# PyTorch DDP Fashion MNIST Training Example

This example demonstrates how to train a neural network to classify images using the [Fashion MNIST](https://github.com/zalandoresearch/fashion-mnist) dataset and [PyTorch DDP](https://pytorch.org/tutorials/intermediate/ddp_tutorial.html).

## Install the Kubeflow Training Python SDK

You need to install the Kubeflow Training SDK to run this Notebook.

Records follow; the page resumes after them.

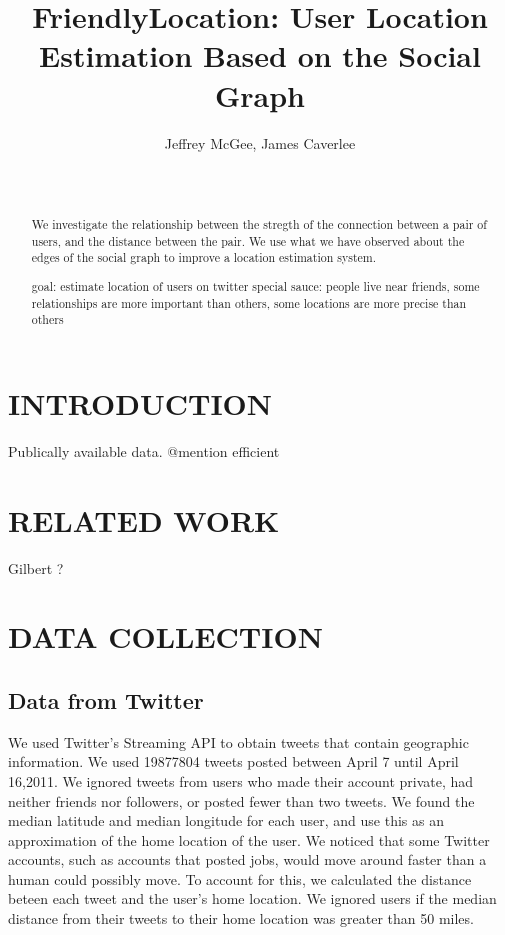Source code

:\documentclass{sig-alternate}
\title{FriendlyLocation: User Location Estimation Based on the Social Graph}
\author{
    \alignauthor Jeffrey McGee, James Caverlee\\
    \affaddr{Department of Computer Science and Engineering, Texas A\&M
    University} \\
    \affaddr{ College Station, TX 77845 USA} \\
    \email{jeffamcgee@tamu.edu, caverlee@cse.tamu.edu}
}
\begin{document}
\maketitle
\begin{abstract}
We investigate the relationship between the stregth of the connection between a pair of users, and the distance between the pair.
We use what we have observed about the edges of the social graph to improve a location estimation system.

goal: estimate location of users on twitter
special sauce: people live near friends, some relationships are more important than others, some locations are more precise than others
\end{abstract}




\section{INTRODUCTION}


Publically available data.
@mention
efficient

\section{RELATED WORK}
\cite{scellato2011socio}
\cite{scellato2010distance}
\cite{backstrom2010find}
\cite{cheng2010you}
Gilbert ?


\section{DATA COLLECTION}


\subsection{Data from Twitter}
We used Twitter's Streaming API to obtain tweets that contain geographic information.
We used 19877804 tweets posted between April 7 until April 16,2011.
We ignored tweets from users who made their account private, had neither friends nor followers, or posted fewer than two tweets.
We found the median latitude and median longitude for each user, and use this as an approximation of the home location of the user.
We noticed that some Twitter accounts, such as accounts that posted jobs, would move around faster than a human could possibly move. To account for this, we calculated the distance beteen each tweet and the user's home location. We ignored users if the median distance from their tweets to their home location was greater than 50 miles.
\end{document}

## Create the Kubeflow Training Client

In [None]:
from kubeflow.training import Trainer, TrainingClient
from mnist import train_fashion_mnist

In [None]:
client = TrainingClient()

## Start the Train Job

In [None]:
job_name = client.train(
    runtime_ref="torch-distributed",
    trainer=Trainer(
        func=train_fashion_mnist,
        func_args={
            "backend": "nccl",
            "batch_size": 100,
            "test_batch_size": 100,
            "epochs": 100,
            "lr": 1e-1,
            "lr_gamma": 0.7,
            "lr_period": 25,
            "seed": 0,
            "log_interval": 10,
            "save_model": False,
        },
        num_nodes=4,
        resources_per_node={
            "nvidia.com/gpu": 1,
        },
    ),
)

## Watch the Train Job Logs

In [None]:
client.get_job_logs(job_name, follow=True)